[Document images with source code]

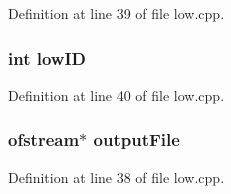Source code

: Definition at line 39 of file low.cpp.
\subsubsection{\setlength{\rightskip}{0pt plus 5cm}int {\bf low\-ID}}\label{low_8cpp_a2}




Definition at line 40 of file low.cpp.
\subsubsection{\setlength{\rightskip}{0pt plus 5cm}ofstream$\ast$ {\bf output\-File}}\label{low_8cpp_a0}




Definition at line 38 of file low.cpp.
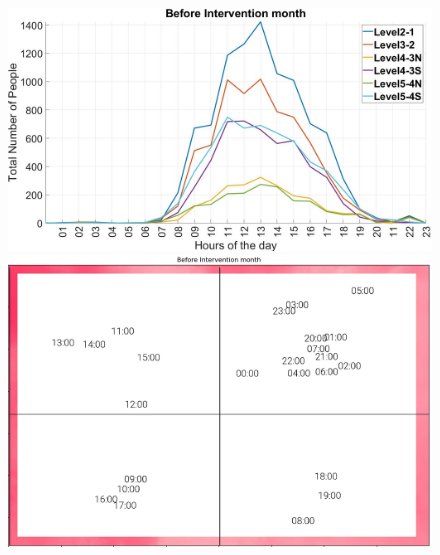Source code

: 

\begin{figure}[htb]
\centering
    \begin{minipage}[b]{0.5\textwidth}
    \includegraphics[width=\textwidth]{image/Chapters/Chapter6/before_int.jpg}%
    \end{minipage}
    \begin{minipage}[b]{0.39\textwidth}
    \includegraphics[width=\textwidth]{image/Chapters/Chapter6/timeseriesBefore.png}
    \end{minipage}
    

\end{figure}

--- What you should do ---
Find the line with "39 of file low.cpp.". Reproduce it and every line after it through the last line above exactly, leaving out the pictures.

--- Expected output ---
: Definition at line 39 of file low.cpp.
\subsubsection{\setlength{\rightskip}{0pt plus 5cm}int {\bf low\-ID}}\label{low_8cpp_a2}




Definition at line 40 of file low.cpp.
\subsubsection{\setlength{\rightskip}{0pt plus 5cm}ofstream$\ast$ {\bf output\-File}}\label{low_8cpp_a0}




Definition at line 38 of file low.cpp.
Source code

: 

\begin{figure}[htb]
\centering
    \begin{minipage}[b]{0.5\textwidth}
    \includegraphics[width=\textwidth]{image/Chapters/Chapter6/before_int.jpg}%
    \end{minipage}
    \begin{minipage}[b]{0.39\textwidth}
    \includegraphics[width=\textwidth]{image/Chapters/Chapter6/timeseriesBefore.png}
    \end{minipage}
    

\end{figure}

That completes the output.